Réforme du RSA : le regard des acteurs de terrain
La réforme du revenu de solidarité active (RSA), mise en place progressivement depuis 2023, suscite de vives réactions parmi les agents chargés de son application. Un rapport interne, consulté par Le Monde, révèle des disparités de traitement importantes, des critères jugés subjectifs et l'émergence d'un système à deux vitesses.
Des disparités territoriales marquées
Selon le document, les modalités d'accompagnement des bénéficiaires varient considérablement d'un département à l'autre. Certains territoires appliquent des critères stricts, tandis que d'autres adoptent une approche plus souple. Cette hétérogénéité crée une inégalité de traitement entre les allocataires, selon leur lieu de résidence.
Les agents interrogés pointent également du doigt la subjectivité des notions utilisées dans l'évaluation des bénéficiaires. Par exemple, la notion d'« engagement réciproque » est interprétée différemment selon les conseillers, ce qui conduit à des décisions parfois contradictoires.
Un système à deux vitesses
Le rapport met en lumière l'émergence d'un système à deux vitesses : d'un côté, les bénéficiaires jugés « proches de l'emploi » bénéficient d'un accompagnement renforcé ; de l'autre, ceux considérés comme « éloignés de l'emploi » se voient proposer des mesures moins intensives, voire aucune.

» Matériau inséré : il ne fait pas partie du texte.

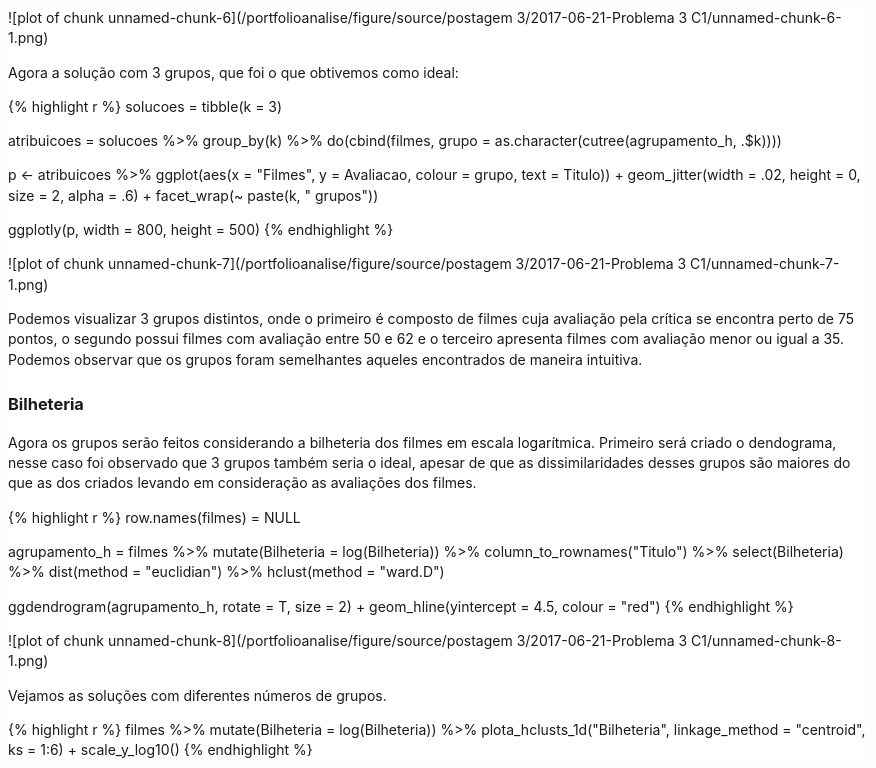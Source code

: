 ![plot of chunk unnamed-chunk-6](/portfolioanalise/figure/source/postagem 3/2017-06-21-Problema 3 C1/unnamed-chunk-6-1.png)


Agora a solução com 3 grupos, que foi o que obtivemos como ideal:


{% highlight r %}
solucoes = tibble(k = 3)

atribuicoes = solucoes %>% 
    group_by(k) %>% 
    do(cbind(filmes, 
             grupo = as.character(cutree(agrupamento_h, .$k)))) 


p <- atribuicoes %>% 
    ggplot(aes(x = "Filmes", y = Avaliacao, colour = grupo, text = Titulo)) + 
    geom_jitter(width = .02, height = 0, size = 2, alpha = .6) + 
    facet_wrap(~ paste(k, " grupos"))

ggplotly(p, width = 800, height = 500)
{% endhighlight %}

![plot of chunk unnamed-chunk-7](/portfolioanalise/figure/source/postagem 3/2017-06-21-Problema 3 C1/unnamed-chunk-7-1.png)

Podemos visualizar 3 grupos distintos, onde o primeiro é composto de filmes cuja avaliação pela crítica se encontra perto de 75 pontos, o segundo possui filmes com avaliação entre 50 e 62 e o terceiro apresenta filmes com avaliação menor ou igual a 35. Podemos observar que os grupos foram semelhantes aqueles encontrados de maneira intuitiva.

### Bilheteria

Agora os grupos serão feitos considerando a bilheteria dos filmes em escala logarítmica. Primeiro será criado o dendograma, nesse caso foi observado que 3 grupos também seria o ideal, apesar de que as dissimilaridades desses grupos são maiores do que as dos criados levando em consideração as avaliações dos filmes.


{% highlight r %}
row.names(filmes) = NULL


agrupamento_h = filmes %>% mutate(Bilheteria = log(Bilheteria)) %>% 
    column_to_rownames("Titulo") %>% 
    select(Bilheteria) %>%
    dist(method = "euclidian") %>% 
    hclust(method = "ward.D")

ggdendrogram(agrupamento_h, rotate = T, size = 2) + 
    geom_hline(yintercept = 4.5, colour = "red")
{% endhighlight %}

![plot of chunk unnamed-chunk-8](/portfolioanalise/figure/source/postagem 3/2017-06-21-Problema 3 C1/unnamed-chunk-8-1.png)

Vejamos as soluções com diferentes números de grupos.


{% highlight r %}
filmes %>% mutate(Bilheteria = log(Bilheteria)) %>% 
    plota_hclusts_1d("Bilheteria", linkage_method = "centroid", ks = 1:6) + 
    scale_y_log10()
{% endhighlight %}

Cette segmentation est perçue comme une forme de tri social par les agents.
Par ailleurs, la charge de travail des conseillers a augmenté de manière significative, sans moyens supplémentaires. Beaucoup déplorent un manque de formation et des outils informatiques inadaptés, ce qui nuit à la qualité de l'accompagnement.
Des pistes d'amélioration
Face à ces constats, le rapport formule plusieurs recommandations : harmoniser les pratiques entre les départements, clarifier les critères d'évaluation, renforcer la formation des agents et allouer des ressources supplémentaires. Il préconise également de mieux prendre en compte la diversité des situations des bénéficiaires.
La réforme du RSA, qui vise à conditionner le versement de l'allocation à des heures d'activité, est au cœur des débats politiques. Pour les agents de terrain, elle se heurte à la réalité complexe des parcours des allocataires.